Vehicle Detection with HOG and Linear SVM

For this project, I created a vehicle detection and tracking pipeline with OpenCV, SKLearn, histogram of oriented gradients (HOG), and support vector machines (SVM). I then optimized and evaluated the model on video data from an automotive camera taken during highway driving.

Although I'm not enrolled in the course and have never used Udacity, this project was inspired by the vehicle detection project from Udacity's self-driving car nanodegree program.

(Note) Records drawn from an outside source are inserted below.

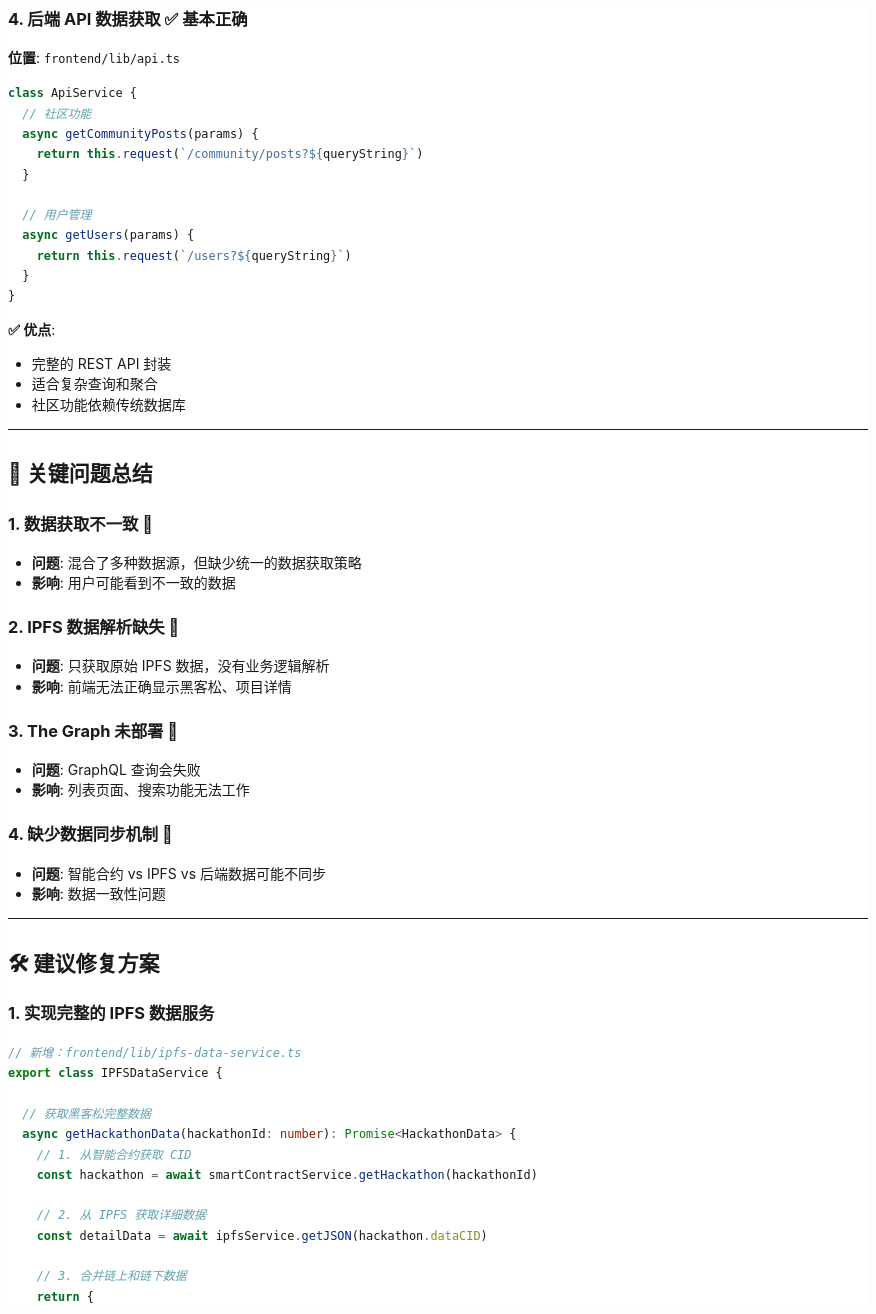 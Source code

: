 
### 4. 后端 API 数据获取 ✅ **基本正确**

**位置**: `frontend/lib/api.ts`

```typescript
class ApiService {
  // 社区功能
  async getCommunityPosts(params) {
    return this.request(`/community/posts?${queryString}`)
  }
  
  // 用户管理
  async getUsers(params) {
    return this.request(`/users?${queryString}`)
  }
}
```

**✅ 优点**:
- 完整的 REST API 封装
- 适合复杂查询和聚合
- 社区功能依赖传统数据库

---

## 🚨 关键问题总结

### 1. **数据获取不一致** 🔴
- **问题**: 混合了多种数据源，但缺少统一的数据获取策略
- **影响**: 用户可能看到不一致的数据

### 2. **IPFS 数据解析缺失** 🔴
- **问题**: 只获取原始 IPFS 数据，没有业务逻辑解析
- **影响**: 前端无法正确显示黑客松、项目详情

### 3. **The Graph 未部署** 🔴
- **问题**: GraphQL 查询会失败
- **影响**: 列表页面、搜索功能无法工作

### 4. **缺少数据同步机制** 🔴
- **问题**: 智能合约 vs IPFS vs 后端数据可能不同步
- **影响**: 数据一致性问题

---

## 🛠️ 建议修复方案

### 1. **实现完整的 IPFS 数据服务**

```typescript
// 新增：frontend/lib/ipfs-data-service.ts
export class IPFSDataService {
  
  // 获取黑客松完整数据
  async getHackathonData(hackathonId: number): Promise<HackathonData> {
    // 1. 从智能合约获取 CID
    const hackathon = await smartContractService.getHackathon(hackathonId)
    
    // 2. 从 IPFS 获取详细数据
    const detailData = await ipfsService.getJSON(hackathon.dataCID)
    
    // 3. 合并链上和链下数据
    return {
```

I've used Udacity's sample image datasets (which were themselves taken from the GTI and KITTI datasets) to train the SVM, and the project video provided by Udacity to test my SVM and object detection pipeline.

To accomplish this, I have done the following:

  • Performed a Histogram of Oriented Gradients (HOG) feature extraction on a labeled training set of images
  • Trained a classifier with the set of vehicle and non-vehicle images
  • Implemented a sliding window to get subregions of a single video frame
  • Used my trained classifier to detect vehicles on subregions
  • Created a heat map of recurring detections frame by frame to follow and detect vehicles

A class of objects such as a vehicle vary so much in color. Structural cues like shape give a more robust representation. Gradients of specific directions captures some notion of shape. To allow for some variability in shape, we’ll use features known as Histogram of Oriented Gradients (HOG).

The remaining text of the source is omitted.